▶ What you should do
Make an exact copy of every entry, leaving the pictures out.

▶ Supplied entries
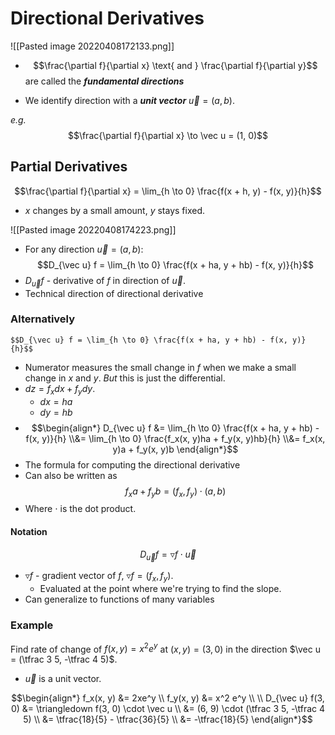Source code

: # Directional Derivatives
![[Pasted image 20220408172133.png]]

- $$\frac{\partial f}{\partial x} \text{ and } \frac{\partial f}{\partial y}$$
	are called the ***fundamental directions***

- We identify direction with a ***unit vector*** $\vec u = (a, b)$.

*e.g.*
$$\frac{\partial f}{\partial x} \to \vec u = (1, 0)$$

## Partial Derivatives
$$\frac{\partial f}{\partial x} = \lim_{h \to 0} \frac{f(x + h, y) - f(x, y)}{h}$$
- $x$ changes by a small amount, $y$ stays fixed.

![[Pasted image 20220408174223.png]]

- For any direction $\vec u = (a, b)$:
	$$D_{\vec u} f = \lim_{h \to 0} \frac{f(x + ha, y + hb) - f(x, y)}{h}$$
- $D_{\vec u} f$ - derivative of $f$ in direction of $\vec u$.
- Technical direction of directional derivative

### Alternatively
	$$D_{\vec u} f = \lim_{h \to 0} \frac{f(x + ha, y + hb) - f(x, y)}{h}$$
- Numerator measures the small change in $f$ when we make a small change in $x$ and $y$. *But* this is just the differential.
- $dz = f_x dx + f_y dy$.
	- $dx = ha$
	- $dy = hb$
- $$\begin{align*}
	D_{\vec u} f &= \lim_{h \to 0} \frac{f(x + ha, y + hb) - f(x, y)}{h}
	\\&=
		\lim_{h \to 0} \frac{f_x(x, y)ha + f_y(x, y)hb}{h}
	\\&=
		f_x(x, y)a + f_y(x, y)b
\end{align*}$$
- The formula for computing the directional derivative
- Can also be written as
	$$f_x a + f_y b = (f_x, f_y) \cdot (a, b)$$
- Where $\cdot$ is the dot product.

#### Notation
$$D_{\vec u} f = \triangledown f \cdot \vec u$$
- $\triangledown f$ - gradient vector of $f$, $\triangledown f = (f_x, f_y)$. 
	- Evaluated at the point where we're trying to find the slope.
- Can generalize to functions of many variables

### Example
Find rate of change of $f(x, y) = x^2 e^y$ at $(x, y) = (3, 0)$ in the direction $\vec u = (\tfrac 3 5, -\tfrac 4 5)$.

- $\vec u$ is a unit vector.

$$\begin{align*}
	f_x(x, y)  &= 2xe^y \\
	f_y(x, y) &= x^2 e^y \\
	\\
	D_{\vec u} f(3, 0) &= \triangledown f(3, 0) \cdot \vec u \\
	&= (6, 9) \cdot (\tfrac 3 5, -\tfrac 4 5) \\
	&= \tfrac{18}{5} - \tfrac{36}{5} \\
	&= -\tfrac{18}{5}
\end{align*}$$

▶ Response for this exercise
Source code

: # Directional Derivatives
![[Pasted image 20220408172133.png]]

- $$\frac{\partial f}{\partial x} \text{ and } \frac{\partial f}{\partial y}$$
	are called the ***fundamental directions***

- We identify direction with a ***unit vector*** $\vec u = (a, b)$.

*e.g.*
$$\frac{\partial f}{\partial x} \to \vec u = (1, 0)$$

## Partial Derivatives
$$\frac{\partial f}{\partial x} = \lim_{h \to 0} \frac{f(x + h, y) - f(x, y)}{h}$$
- $x$ changes by a small amount, $y$ stays fixed.

![[Pasted image 20220408174223.png]]

- For any direction $\vec u = (a, b)$:
	$$D_{\vec u} f = \lim_{h \to 0} \frac{f(x + ha, y + hb) - f(x, y)}{h}$$
- $D_{\vec u} f$ - derivative of $f$ in direction of $\vec u$.
- Technical direction of directional derivative

### Alternatively
	$$D_{\vec u} f = \lim_{h \to 0} \frac{f(x + ha, y + hb) - f(x, y)}{h}$$
- Numerator measures the small change in $f$ when we make a small change in $x$ and $y$. *But* this is just the differential.
- $dz = f_x dx + f_y dy$.
	- $dx = ha$
	- $dy = hb$
- $$\begin{align*}
	D_{\vec u} f &= \lim_{h \to 0} \frac{f(x + ha, y + hb) - f(x, y)}{h}
	\\&=
		\lim_{h \to 0} \frac{f_x(x, y)ha + f_y(x, y)hb}{h}
	\\&=
		f_x(x, y)a + f_y(x, y)b
\end{align*}$$
- The formula for computing the directional derivative
- Can also be written as
	$$f_x a + f_y b = (f_x, f_y) \cdot (a, b)$$
- Where $\cdot$ is the dot product.

#### Notation
$$D_{\vec u} f = \triangledown f \cdot \vec u$$
- $\triangledown f$ - gradient vector of $f$, $\triangledown f = (f_x, f_y)$. 
	- Evaluated at the point where we're trying to find the slope.
- Can generalize to functions of many variables

### Example
Find rate of change of $f(x, y) = x^2 e^y$ at $(x, y) = (3, 0)$ in the direction $\vec u = (\tfrac 3 5, -\tfrac 4 5)$.

- $\vec u$ is a unit vector.

$$\begin{align*}
	f_x(x, y)  &= 2xe^y \\
	f_y(x, y) &= x^2 e^y \\
	\\
	D_{\vec u} f(3, 0) &= \triangledown f(3, 0) \cdot \vec u \\
	&= (6, 9) \cdot (\tfrac 3 5, -\tfrac 4 5) \\
	&= \tfrac{18}{5} - \tfrac{36}{5} \\
	&= -\tfrac{18}{5}
\end{align*}$$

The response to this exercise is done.